Regardless, I love your content and it's so cool the information you are sharing with folks! What a beautiful and historical hobby!
Well, the channel seems to be inactive, but maybe i can help you with the book as i was wondering the same thing. (german is my native language)
This is a great initiative, mr. Carruthers!
I was about to venture into cooking oil varnish this way, but never thought that some pine resin would do just fine, regardless of what MaestroNet may think.
I have a question: would linseed oil work just as well in lieu of walnut oil? (I have both)
Also, were (raw) oil and resin cooked together, or mixed while heated apart? (so I can buy appropriate pans and containers)
Are turps added on-demand to modulate apparent viscosity, or is there a suggested maximum percentual volume?
That's a lot of questions, but since the ingredients portrayed here are *the only ones* I can source in my country, I'm really excited about the possibility to finally follow the example.
You can certainly use linseed instead of walnut oil. I usually cook the resin down for color, cool it , weigh out a quantity, crush that and add the cold oil to it, then heat it all together.
The turps is added to make the varnish brushable, so the amount you add will depend on things like how much oil is in the mixture and how stiff of a brush you will use. I'm not very methodical, I eyeball it. probably about 30% (this is just a guess) by volume added to the hot oil/resin mixture. I like it to be a little too stiff to use when it is at room temp, then I can thin some of it down again for use. If you add too much turps you can put it back in the pan and boil some of it off.
I usually do my resin cooking with the lid off. Cooking it with the lid on, as I did to make the turpentine, gives you a completely different substance which seems to be very prone to cracking when made into a varnish. You may or may not like that.
@@redwoodviolin Thank you so much for the prompt reply! The process is, in essence, simpler than what I had considered, so I'll start gathering everything necessary.
Would this recipe, in your experience, allow for the incorporation, to a partial extent, of amber resin in addition to the colophony, without adversely affecting the final result?
I have both resins, and thought that amber may provide additional rigidity to the varnish layer, but this is of course just an untested conjecture of mine.
I’ve never used amber so I just don’t know. I generally like to keep things as simple as possible.
@@redwoodviolin Fair enough; I'll post a video reply as soon as I successfully cook the varnish following this recipe, to encourage other makers to follow your initiative 😃
Thanks for clearing everything up!
Best wishes!
Amber makes a harder varnish but I think I’ve heard it requires a much higher temperature than pine resin to melt.
Two questions.
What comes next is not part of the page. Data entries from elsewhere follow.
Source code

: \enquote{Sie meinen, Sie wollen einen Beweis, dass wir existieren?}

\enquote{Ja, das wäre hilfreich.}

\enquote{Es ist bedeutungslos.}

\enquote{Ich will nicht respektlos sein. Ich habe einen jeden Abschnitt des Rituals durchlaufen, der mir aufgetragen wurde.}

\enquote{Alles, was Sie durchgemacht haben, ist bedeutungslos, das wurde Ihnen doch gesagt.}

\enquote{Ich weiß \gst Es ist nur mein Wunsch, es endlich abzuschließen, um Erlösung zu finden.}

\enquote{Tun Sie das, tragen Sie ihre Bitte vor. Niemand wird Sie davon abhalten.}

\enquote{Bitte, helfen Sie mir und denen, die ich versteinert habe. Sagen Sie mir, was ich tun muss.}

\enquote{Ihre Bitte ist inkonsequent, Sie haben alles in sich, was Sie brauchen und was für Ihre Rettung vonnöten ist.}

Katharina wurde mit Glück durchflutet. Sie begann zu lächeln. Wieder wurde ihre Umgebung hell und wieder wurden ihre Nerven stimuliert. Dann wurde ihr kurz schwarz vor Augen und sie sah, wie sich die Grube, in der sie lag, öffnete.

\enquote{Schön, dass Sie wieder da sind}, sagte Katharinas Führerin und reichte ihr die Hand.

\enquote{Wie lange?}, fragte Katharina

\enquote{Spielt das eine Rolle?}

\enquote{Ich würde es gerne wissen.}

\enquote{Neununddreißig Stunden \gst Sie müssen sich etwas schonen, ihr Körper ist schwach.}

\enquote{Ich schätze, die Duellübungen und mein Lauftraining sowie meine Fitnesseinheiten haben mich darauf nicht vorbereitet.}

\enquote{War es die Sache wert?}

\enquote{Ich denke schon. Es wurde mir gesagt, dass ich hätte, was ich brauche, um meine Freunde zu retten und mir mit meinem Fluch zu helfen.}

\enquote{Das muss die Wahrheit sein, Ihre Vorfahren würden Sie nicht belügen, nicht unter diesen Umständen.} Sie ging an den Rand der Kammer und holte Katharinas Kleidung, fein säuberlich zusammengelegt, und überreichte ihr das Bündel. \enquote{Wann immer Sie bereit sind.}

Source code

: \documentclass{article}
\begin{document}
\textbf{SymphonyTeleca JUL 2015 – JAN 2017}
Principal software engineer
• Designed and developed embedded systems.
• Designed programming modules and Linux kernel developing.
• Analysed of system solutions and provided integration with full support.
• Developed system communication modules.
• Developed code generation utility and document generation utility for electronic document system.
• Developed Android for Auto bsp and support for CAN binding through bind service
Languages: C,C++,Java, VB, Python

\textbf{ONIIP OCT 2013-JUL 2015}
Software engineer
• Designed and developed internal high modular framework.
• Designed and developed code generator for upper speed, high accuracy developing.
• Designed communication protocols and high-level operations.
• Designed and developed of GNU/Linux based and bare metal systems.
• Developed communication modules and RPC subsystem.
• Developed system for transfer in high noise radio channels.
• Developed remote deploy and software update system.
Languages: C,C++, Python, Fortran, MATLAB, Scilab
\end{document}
Firstly... The Amber that you use, is it the Amber that's left over after extracting the turpentine? Or the Amber before extracting the turpentine? 2nd question. If I had to paint the varnish on my boat, how wood the varnish react under a hot sun? Would it become soft? Or would it remain hard and in its place?
The varnish will harden in the sun; a chemical reaction happens where the linseed oil's fatty acids combine with each other and with the pine resin as it dries which creates a hard polymer. So the sticky stuff you see is not its final state.